Seriously, the Kyrgyz elections are primarily good news. Whilst it is still early days, the OSCE monitoring team are already describing the elections as the freest and fairest yet held in central Asia. Moreover, the largest party elected, the conservative Ata-Dzhurt, mainly represent the southern areas and had previously been thought to back ousted President Bakiyev and support separation for the south. Now they have a stake in the government, they have refuted wanting either and seem anxious to build a coherent coalition government which represents all areas and all factions, and allows President Otunbayeva to remain in post.
The bad news is that the Kyrgyz 2010 elections may become a classic example of a situation where an electoral system, whilst looking good on paper, causes problems because it is not suited to the situation on the ground. 120 seats are elected by closed list PR with a 5% threshold to get into Parliament. The problem is that this uncertain new political space has created a situation where there are 27 different political parties vying for power – none of whom can claim more than a couple of percent of the voters as supporters. There was almost a situation where no party passed the threshold. In the end it wasn’t quite that bad. Even so the largest party, Ata Dzhurt, only won 8.8% of the vote and only five parties passed the threshold. As such any party that gets any seats at all has to receive a lot of seats to make the numbers up to the 120. There were parties just either side of the 5% margin, and the difference of just a few 0.1% became the difference between receiving no seats at all and becoming one of the largest parties in Parliament.

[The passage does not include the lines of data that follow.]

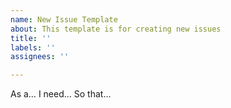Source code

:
 ```yaml
---
name: New Issue Template
about: This template is for creating new issues
title: ''
labels: ''
assignees: ''

---
```


As a… I need… So that…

It also means that only 38% of the votes cast counted towards the result. 62% of voters voted for parties that didn’t make the threshold. That’s an awful lot of dissatisfied people and could prove a threat to the government. As one would expect the first to object have been parties that just missed out on the 5%: largely centre-right and nationalist parties. So far the protests have only attracted a few hundred in Bishkek and a thousand or so in the southern city of Osh – so not the tens of thousands that have twice brought the government down in Kyrgyzstan. That said, these movements take a while to gather momentum: in both the last two Kyrgyz cases and in the case of neighbouring Tajikistan the revolt did not come straight after the election but a few months or even years later. So we’re not out of the woods yet.
And what of the parties that did win? Well, helpfully they represent a nice smorgasbord of the Kyrgyz political spectrum. We have discussed the first placed Ata Dzhurt, they got 28 seats. In second place we have the centre-left pro-Otunbayeva SPDK, they got 26 seats. In third place the pro-Russian Ar-Namys (who have an English website) with 25 seats. In fourth place with 23 seats are Respublica, a party of an oligarch named Babanov who aimed their campaign squarely at young people (their campaign prominently featured their endorsement by a young half-Congloese-half-Kyrgyz world kickboxing champion, a bold move in a society which can be quite racist). Bringing up the rear, but still winning 18 seats, are the liberal Ata Meken party.
Tomorrow I’ll do a roundup of the Bosnian and Latvian results and a look forward to the Czech election. I’m not going to do the Brazilian results because there is nothing I can add to this roundup but feel free to discuss it below.
October 8, 2010 § 1 Comment
We only have one election this weekend.
Kyrgyzstan elects its parliament on Sunday – 120 MPs will be elected by closed list PR and so far the OSCE says things are free and fair. The President, Roza Otunbayeva, will stay in power regardless of the result but this is the first democratic test of her Government – which took power following a coup in April of this year. People will be keenly watching to see how her supporters do relative to allies of the former president Bakiyev.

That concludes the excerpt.